▶ _Exercise_
Make a verbatim copy of all the records. Skip every image.
Top of Input material
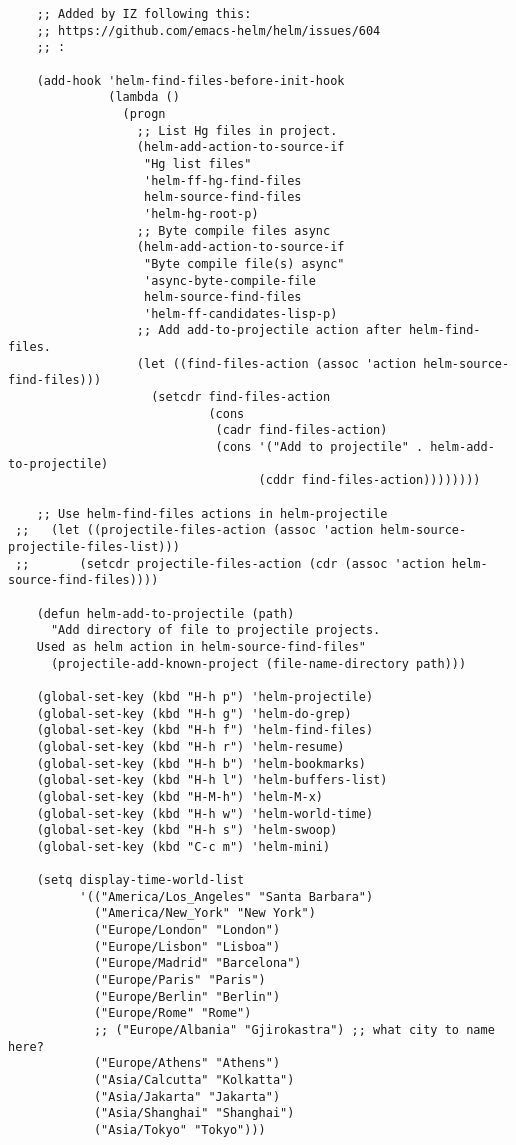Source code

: \documentclass[nofonts]{tufte-handout}
\begin{document}
\begin{enumerate}
\begin{verbatim}
    ;; Added by IZ following this:
    ;; https://github.com/emacs-helm/helm/issues/604
    ;; :

    (add-hook 'helm-find-files-before-init-hook
              (lambda ()
                (progn
                  ;; List Hg files in project.
                  (helm-add-action-to-source-if
                   "Hg list files"
                   'helm-ff-hg-find-files
                   helm-source-find-files
                   'helm-hg-root-p)
                  ;; Byte compile files async
                  (helm-add-action-to-source-if
                   "Byte compile file(s) async"
                   'async-byte-compile-file
                   helm-source-find-files
                   'helm-ff-candidates-lisp-p)
                  ;; Add add-to-projectile action after helm-find-files.
                  (let ((find-files-action (assoc 'action helm-source-find-files)))
                    (setcdr find-files-action
                            (cons
                             (cadr find-files-action)
                             (cons '("Add to projectile" . helm-add-to-projectile)
                                   (cddr find-files-action))))))))

    ;; Use helm-find-files actions in helm-projectile
 ;;   (let ((projectile-files-action (assoc 'action helm-source-projectile-files-list)))
 ;;       (setcdr projectile-files-action (cdr (assoc 'action helm-source-find-files))))

    (defun helm-add-to-projectile (path)
      "Add directory of file to projectile projects.
    Used as helm action in helm-source-find-files"
      (projectile-add-known-project (file-name-directory path)))

    (global-set-key (kbd "H-h p") 'helm-projectile)
    (global-set-key (kbd "H-h g") 'helm-do-grep)
    (global-set-key (kbd "H-h f") 'helm-find-files)
    (global-set-key (kbd "H-h r") 'helm-resume)
    (global-set-key (kbd "H-h b") 'helm-bookmarks)
    (global-set-key (kbd "H-h l") 'helm-buffers-list)
    (global-set-key (kbd "H-M-h") 'helm-M-x)
    (global-set-key (kbd "H-h w") 'helm-world-time)
    (global-set-key (kbd "H-h s") 'helm-swoop)
    (global-set-key (kbd "C-c m") 'helm-mini)

    (setq display-time-world-list
          '(("America/Los_Angeles" "Santa Barbara")
            ("America/New_York" "New York")
            ("Europe/London" "London")
            ("Europe/Lisbon" "Lisboa")
            ("Europe/Madrid" "Barcelona")
            ("Europe/Paris" "Paris")
            ("Europe/Berlin" "Berlin")
            ("Europe/Rome" "Rome")
            ;; ("Europe/Albania" "Gjirokastra") ;; what city to name here?
            ("Europe/Athens" "Athens")
            ("Asia/Calcutta" "Kolkatta")
            ("Asia/Jakarta" "Jakarta")
            ("Asia/Shanghai" "Shanghai")
            ("Asia/Tokyo" "Tokyo")))
\end{verbatim}
\end{enumerate}
\end{document}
Bottom of Input material
▶ _Answer to this task_
Source code

: \documentclass[nofonts]{tufte-handout}
\begin{document}
\begin{enumerate}
\begin{verbatim}
    ;; Added by IZ following this:
    ;; https://github.com/emacs-helm/helm/issues/604
    ;; :

    (add-hook 'helm-find-files-before-init-hook
              (lambda ()
                (progn
                  ;; List Hg files in project.
                  (helm-add-action-to-source-if
                   "Hg list files"
                   'helm-ff-hg-find-files
                   helm-source-find-files
                   'helm-hg-root-p)
                  ;; Byte compile files async
                  (helm-add-action-to-source-if
                   "Byte compile file(s) async"
                   'async-byte-compile-file
                   helm-source-find-files
                   'helm-ff-candidates-lisp-p)
                  ;; Add add-to-projectile action after helm-find-files.
                  (let ((find-files-action (assoc 'action helm-source-find-files)))
                    (setcdr find-files-action
                            (cons
                             (cadr find-files-action)
                             (cons '("Add to projectile" . helm-add-to-projectile)
                                   (cddr find-files-action))))))))

    ;; Use helm-find-files actions in helm-projectile
 ;;   (let ((projectile-files-action (assoc 'action helm-source-projectile-files-list)))
 ;;       (setcdr projectile-files-action (cdr (assoc 'action helm-source-find-files))))

    (defun helm-add-to-projectile (path)
      "Add directory of file to projectile projects.
    Used as helm action in helm-source-find-files"
      (projectile-add-known-project (file-name-directory path)))

    (global-set-key (kbd "H-h p") 'helm-projectile)
    (global-set-key (kbd "H-h g") 'helm-do-grep)
    (global-set-key (kbd "H-h f") 'helm-find-files)
    (global-set-key (kbd "H-h r") 'helm-resume)
    (global-set-key (kbd "H-h b") 'helm-bookmarks)
    (global-set-key (kbd "H-h l") 'helm-buffers-list)
    (global-set-key (kbd "H-M-h") 'helm-M-x)
    (global-set-key (kbd "H-h w") 'helm-world-time)
    (global-set-key (kbd "H-h s") 'helm-swoop)
    (global-set-key (kbd "C-c m") 'helm-mini)

    (setq display-time-world-list
          '(("America/Los_Angeles" "Santa Barbara")
            ("America/New_York" "New York")
            ("Europe/London" "London")
            ("Europe/Lisbon" "Lisboa")
            ("Europe/Madrid" "Barcelona")
            ("Europe/Paris" "Paris")
            ("Europe/Berlin" "Berlin")
            ("Europe/Rome" "Rome")
            ;; ("Europe/Albania" "Gjirokastra") ;; what city to name here?
            ("Europe/Athens" "Athens")
            ("Asia/Calcutta" "Kolkatta")
            ("Asia/Jakarta" "Jakarta")
            ("Asia/Shanghai" "Shanghai")
            ("Asia/Tokyo" "Tokyo")))
\end{verbatim}
\end{enumerate}
\end{document}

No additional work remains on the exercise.